- What you will do:
Determine how many lines in the records below include the word "Wouter" and output that number alone.

[Collection entries]
———
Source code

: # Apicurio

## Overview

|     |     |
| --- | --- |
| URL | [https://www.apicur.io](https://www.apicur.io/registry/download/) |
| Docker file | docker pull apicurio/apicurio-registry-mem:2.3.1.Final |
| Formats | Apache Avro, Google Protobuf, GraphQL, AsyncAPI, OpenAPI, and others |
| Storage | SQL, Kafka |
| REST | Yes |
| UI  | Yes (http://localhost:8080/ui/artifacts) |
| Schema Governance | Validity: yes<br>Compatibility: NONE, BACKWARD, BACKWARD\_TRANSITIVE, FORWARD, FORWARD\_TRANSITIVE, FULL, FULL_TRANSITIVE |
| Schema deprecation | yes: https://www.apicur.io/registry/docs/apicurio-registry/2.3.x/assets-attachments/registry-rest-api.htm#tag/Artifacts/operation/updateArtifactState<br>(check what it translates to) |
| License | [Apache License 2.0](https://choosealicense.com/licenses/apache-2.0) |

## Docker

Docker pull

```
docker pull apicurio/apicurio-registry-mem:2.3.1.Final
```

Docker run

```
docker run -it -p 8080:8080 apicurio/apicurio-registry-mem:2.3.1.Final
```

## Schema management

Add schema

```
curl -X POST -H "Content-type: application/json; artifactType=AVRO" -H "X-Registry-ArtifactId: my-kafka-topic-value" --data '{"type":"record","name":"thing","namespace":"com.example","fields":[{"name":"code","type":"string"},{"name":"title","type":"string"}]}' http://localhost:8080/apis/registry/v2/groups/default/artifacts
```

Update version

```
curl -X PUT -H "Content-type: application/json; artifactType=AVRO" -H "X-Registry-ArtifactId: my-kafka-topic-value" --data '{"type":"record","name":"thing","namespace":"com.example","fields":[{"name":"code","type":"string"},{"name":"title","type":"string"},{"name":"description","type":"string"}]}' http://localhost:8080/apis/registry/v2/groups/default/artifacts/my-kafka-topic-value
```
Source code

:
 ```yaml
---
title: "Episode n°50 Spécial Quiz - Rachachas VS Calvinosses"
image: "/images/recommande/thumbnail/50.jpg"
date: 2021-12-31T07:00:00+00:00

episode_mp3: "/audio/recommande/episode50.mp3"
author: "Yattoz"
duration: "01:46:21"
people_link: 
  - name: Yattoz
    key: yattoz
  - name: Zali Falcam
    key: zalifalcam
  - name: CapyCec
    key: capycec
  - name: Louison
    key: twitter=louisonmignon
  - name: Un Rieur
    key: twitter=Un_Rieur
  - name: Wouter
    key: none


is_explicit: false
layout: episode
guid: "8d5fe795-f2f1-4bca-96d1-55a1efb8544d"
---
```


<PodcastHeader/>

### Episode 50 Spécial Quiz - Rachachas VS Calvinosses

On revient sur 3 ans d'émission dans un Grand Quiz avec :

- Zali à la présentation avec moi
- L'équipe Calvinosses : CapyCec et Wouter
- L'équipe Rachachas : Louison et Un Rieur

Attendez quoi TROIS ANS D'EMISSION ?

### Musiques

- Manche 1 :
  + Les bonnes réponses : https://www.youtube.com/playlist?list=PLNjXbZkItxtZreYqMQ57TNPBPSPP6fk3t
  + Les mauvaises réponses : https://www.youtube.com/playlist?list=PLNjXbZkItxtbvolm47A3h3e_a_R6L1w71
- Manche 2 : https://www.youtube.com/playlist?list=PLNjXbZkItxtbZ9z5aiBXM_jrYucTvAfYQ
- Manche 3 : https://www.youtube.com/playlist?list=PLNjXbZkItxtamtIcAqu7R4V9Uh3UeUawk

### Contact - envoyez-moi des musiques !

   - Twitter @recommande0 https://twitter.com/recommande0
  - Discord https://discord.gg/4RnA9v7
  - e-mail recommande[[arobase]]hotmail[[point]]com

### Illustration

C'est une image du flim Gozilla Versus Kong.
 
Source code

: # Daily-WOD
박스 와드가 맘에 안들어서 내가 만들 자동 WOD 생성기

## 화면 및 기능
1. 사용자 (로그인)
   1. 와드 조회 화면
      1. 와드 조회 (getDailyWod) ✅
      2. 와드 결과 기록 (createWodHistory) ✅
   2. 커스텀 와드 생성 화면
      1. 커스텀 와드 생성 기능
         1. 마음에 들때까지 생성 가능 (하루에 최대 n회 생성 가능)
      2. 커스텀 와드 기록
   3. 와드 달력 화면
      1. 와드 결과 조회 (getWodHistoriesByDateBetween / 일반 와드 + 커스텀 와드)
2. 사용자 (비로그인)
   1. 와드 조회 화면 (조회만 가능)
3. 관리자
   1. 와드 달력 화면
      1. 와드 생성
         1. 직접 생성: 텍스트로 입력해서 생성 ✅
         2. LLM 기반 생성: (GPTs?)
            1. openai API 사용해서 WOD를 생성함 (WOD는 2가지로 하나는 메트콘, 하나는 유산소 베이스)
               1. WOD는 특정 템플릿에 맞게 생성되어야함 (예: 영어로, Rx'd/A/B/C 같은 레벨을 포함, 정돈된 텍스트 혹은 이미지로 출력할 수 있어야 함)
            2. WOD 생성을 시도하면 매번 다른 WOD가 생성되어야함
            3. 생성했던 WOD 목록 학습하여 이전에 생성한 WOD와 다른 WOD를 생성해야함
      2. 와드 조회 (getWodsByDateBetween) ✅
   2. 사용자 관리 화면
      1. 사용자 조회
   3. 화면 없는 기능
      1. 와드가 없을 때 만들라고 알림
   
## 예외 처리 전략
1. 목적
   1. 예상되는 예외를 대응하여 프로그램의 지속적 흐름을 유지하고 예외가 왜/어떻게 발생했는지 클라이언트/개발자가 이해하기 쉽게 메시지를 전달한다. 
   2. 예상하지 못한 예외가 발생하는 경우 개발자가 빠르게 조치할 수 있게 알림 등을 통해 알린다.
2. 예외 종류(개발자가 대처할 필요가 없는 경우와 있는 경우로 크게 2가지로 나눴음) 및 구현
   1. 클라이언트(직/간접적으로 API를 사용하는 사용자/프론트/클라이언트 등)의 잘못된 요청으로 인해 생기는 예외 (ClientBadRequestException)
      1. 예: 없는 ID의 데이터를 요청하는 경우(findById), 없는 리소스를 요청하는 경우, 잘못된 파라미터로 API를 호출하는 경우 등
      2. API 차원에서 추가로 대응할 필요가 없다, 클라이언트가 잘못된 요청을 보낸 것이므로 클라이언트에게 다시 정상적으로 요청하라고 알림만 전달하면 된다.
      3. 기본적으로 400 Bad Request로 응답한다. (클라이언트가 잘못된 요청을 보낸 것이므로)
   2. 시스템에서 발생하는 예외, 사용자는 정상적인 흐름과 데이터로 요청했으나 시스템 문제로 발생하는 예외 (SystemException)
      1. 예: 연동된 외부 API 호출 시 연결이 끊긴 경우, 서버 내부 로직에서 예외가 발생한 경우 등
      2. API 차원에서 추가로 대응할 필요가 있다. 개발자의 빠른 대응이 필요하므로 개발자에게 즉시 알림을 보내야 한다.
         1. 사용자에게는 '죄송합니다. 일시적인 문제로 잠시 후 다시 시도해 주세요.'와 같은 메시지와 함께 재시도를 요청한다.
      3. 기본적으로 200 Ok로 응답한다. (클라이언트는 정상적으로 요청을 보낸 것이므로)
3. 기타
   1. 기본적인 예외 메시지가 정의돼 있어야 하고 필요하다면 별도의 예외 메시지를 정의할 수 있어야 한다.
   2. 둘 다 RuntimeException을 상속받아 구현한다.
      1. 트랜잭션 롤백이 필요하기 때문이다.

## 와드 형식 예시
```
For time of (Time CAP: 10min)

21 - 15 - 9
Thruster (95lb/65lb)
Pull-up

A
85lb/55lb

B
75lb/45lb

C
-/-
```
———
- Result:
2